» **What to work on**:
From the data below, return each line in which the string "Enumeration" is found.

» **Supplied records**:
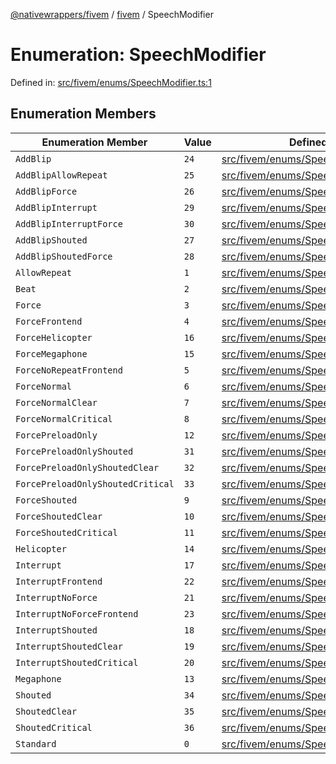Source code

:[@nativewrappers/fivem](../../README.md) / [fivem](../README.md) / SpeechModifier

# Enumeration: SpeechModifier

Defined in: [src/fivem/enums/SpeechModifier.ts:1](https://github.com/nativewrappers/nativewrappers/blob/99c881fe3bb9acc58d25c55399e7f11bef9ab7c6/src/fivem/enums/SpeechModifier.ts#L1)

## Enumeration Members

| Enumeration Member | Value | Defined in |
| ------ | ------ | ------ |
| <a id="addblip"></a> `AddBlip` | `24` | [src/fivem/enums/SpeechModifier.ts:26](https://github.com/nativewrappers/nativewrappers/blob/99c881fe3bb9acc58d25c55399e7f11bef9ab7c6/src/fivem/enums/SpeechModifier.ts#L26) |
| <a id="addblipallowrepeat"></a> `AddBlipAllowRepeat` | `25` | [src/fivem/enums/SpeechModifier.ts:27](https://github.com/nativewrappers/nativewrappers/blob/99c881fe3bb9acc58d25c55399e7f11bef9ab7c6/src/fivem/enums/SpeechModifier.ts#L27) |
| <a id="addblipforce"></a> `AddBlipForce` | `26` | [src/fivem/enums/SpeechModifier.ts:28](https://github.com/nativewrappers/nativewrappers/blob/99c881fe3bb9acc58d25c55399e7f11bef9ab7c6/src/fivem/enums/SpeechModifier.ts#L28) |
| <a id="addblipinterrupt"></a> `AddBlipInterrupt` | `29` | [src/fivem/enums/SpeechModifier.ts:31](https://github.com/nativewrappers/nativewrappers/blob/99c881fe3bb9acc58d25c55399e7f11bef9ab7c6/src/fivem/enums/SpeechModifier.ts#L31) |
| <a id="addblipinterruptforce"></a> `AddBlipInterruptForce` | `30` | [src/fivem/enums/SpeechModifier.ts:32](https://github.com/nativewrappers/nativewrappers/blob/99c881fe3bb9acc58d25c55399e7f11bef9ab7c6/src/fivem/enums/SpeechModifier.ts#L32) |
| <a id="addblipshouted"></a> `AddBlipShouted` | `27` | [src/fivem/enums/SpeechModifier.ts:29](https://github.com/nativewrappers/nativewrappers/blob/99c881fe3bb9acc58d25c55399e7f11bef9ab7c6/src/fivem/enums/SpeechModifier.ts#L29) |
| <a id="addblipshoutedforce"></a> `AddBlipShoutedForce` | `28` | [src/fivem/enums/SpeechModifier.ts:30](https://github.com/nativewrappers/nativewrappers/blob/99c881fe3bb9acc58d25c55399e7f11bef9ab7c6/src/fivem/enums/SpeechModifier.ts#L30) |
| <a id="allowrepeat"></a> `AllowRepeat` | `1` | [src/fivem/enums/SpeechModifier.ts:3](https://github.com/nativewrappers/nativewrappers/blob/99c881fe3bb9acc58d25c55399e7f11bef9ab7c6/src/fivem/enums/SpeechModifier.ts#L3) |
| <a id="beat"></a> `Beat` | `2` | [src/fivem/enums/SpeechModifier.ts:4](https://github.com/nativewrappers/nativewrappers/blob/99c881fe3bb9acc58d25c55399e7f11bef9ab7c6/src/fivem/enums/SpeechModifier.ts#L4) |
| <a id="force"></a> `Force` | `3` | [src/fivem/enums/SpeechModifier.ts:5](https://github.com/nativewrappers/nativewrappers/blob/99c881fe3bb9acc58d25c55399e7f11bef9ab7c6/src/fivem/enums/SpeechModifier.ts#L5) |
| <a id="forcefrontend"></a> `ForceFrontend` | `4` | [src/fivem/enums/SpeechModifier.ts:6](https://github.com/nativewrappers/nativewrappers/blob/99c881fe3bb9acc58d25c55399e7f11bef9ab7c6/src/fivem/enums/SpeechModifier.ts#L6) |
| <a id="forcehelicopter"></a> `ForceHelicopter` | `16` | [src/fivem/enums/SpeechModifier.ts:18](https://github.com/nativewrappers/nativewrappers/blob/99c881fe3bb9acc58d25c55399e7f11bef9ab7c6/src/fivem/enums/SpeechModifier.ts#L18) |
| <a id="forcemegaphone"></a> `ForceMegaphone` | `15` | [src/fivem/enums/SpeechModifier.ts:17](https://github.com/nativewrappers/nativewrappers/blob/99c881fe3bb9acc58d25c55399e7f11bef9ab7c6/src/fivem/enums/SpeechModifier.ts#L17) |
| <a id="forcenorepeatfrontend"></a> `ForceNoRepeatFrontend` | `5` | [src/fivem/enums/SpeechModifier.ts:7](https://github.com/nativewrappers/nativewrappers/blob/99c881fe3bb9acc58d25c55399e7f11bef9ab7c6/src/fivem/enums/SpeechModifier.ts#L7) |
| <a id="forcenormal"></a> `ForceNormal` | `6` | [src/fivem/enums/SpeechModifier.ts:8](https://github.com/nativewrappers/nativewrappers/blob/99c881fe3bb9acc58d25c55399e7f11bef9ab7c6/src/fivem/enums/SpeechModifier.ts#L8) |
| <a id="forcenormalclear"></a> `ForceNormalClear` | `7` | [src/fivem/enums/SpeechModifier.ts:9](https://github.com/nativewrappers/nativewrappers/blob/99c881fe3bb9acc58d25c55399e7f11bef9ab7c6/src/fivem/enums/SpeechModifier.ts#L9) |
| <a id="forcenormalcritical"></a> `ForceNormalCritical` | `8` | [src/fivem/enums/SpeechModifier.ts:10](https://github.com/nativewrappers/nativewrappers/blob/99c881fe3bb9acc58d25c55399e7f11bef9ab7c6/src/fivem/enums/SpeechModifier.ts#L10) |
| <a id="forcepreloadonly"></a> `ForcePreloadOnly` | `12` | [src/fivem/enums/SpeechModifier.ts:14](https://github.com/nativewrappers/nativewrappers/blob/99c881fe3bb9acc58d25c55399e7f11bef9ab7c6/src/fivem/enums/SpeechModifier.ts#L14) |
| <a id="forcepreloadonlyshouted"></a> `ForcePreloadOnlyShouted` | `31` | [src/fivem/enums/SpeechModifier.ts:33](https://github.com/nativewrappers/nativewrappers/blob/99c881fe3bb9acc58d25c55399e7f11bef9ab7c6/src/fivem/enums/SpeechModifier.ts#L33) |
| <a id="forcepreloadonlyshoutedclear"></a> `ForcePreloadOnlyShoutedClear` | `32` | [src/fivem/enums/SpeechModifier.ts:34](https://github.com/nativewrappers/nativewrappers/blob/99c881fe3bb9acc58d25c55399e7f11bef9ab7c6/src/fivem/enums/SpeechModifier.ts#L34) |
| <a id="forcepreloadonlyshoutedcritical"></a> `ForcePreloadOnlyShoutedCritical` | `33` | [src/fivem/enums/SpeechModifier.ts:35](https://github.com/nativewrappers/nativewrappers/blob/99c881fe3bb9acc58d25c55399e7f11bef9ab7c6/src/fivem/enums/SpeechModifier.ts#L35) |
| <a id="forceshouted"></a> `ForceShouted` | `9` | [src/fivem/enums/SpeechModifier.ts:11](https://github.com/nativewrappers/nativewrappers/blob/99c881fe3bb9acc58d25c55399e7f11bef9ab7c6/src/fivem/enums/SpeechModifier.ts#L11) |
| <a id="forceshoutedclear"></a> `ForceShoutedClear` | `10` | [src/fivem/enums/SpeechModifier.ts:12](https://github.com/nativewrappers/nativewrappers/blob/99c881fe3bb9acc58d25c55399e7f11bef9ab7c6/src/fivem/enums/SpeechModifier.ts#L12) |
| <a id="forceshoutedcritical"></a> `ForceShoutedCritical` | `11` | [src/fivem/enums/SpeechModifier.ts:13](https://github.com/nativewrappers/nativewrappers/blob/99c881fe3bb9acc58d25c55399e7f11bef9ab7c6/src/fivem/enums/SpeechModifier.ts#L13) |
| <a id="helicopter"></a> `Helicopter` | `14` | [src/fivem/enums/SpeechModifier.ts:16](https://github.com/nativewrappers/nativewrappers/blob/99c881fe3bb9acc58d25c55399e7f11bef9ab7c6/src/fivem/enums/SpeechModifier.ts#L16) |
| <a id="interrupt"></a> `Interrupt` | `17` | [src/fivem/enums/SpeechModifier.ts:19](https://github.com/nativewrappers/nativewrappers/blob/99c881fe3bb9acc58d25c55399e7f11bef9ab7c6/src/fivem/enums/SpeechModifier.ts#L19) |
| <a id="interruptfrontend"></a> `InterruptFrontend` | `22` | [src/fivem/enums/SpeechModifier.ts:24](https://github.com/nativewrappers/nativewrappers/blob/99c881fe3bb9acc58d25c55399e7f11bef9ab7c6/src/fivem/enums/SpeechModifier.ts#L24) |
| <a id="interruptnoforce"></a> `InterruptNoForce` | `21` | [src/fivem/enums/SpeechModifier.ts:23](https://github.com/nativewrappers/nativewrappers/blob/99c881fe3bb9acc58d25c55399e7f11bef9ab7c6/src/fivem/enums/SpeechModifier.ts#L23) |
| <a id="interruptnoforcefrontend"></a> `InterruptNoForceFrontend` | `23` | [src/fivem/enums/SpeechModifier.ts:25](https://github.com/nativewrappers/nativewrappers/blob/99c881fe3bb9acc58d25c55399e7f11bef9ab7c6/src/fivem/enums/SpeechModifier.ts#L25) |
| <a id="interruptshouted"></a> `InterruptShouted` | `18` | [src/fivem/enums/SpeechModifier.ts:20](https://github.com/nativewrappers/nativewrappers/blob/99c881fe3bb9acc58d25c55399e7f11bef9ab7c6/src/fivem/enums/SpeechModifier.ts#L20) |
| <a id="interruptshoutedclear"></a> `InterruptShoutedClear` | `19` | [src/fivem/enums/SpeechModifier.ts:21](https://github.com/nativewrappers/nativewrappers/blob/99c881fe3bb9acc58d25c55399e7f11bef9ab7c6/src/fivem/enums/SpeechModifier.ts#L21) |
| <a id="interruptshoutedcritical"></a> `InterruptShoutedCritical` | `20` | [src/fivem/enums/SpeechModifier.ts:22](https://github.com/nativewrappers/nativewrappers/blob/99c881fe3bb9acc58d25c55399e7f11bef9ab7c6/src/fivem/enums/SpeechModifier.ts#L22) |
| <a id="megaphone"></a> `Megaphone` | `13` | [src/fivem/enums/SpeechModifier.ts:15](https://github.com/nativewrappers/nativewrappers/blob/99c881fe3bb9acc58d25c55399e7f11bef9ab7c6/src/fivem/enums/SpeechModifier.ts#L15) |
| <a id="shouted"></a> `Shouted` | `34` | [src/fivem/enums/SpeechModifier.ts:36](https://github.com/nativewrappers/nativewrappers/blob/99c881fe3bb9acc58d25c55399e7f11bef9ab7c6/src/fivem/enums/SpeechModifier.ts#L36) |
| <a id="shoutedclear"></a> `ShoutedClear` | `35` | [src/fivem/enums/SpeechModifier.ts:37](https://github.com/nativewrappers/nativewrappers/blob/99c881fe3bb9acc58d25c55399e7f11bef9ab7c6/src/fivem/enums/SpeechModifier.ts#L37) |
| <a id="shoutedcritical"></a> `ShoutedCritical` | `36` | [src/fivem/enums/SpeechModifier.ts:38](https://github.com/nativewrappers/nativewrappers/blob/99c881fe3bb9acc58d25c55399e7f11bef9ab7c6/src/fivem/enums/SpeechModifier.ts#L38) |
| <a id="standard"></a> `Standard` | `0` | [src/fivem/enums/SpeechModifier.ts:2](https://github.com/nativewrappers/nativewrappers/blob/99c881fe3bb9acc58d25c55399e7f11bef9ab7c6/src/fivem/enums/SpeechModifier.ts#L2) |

» **Task solution**:
# Enumeration: SpeechModifier
## Enumeration Members
| Enumeration Member | Value | Defined in |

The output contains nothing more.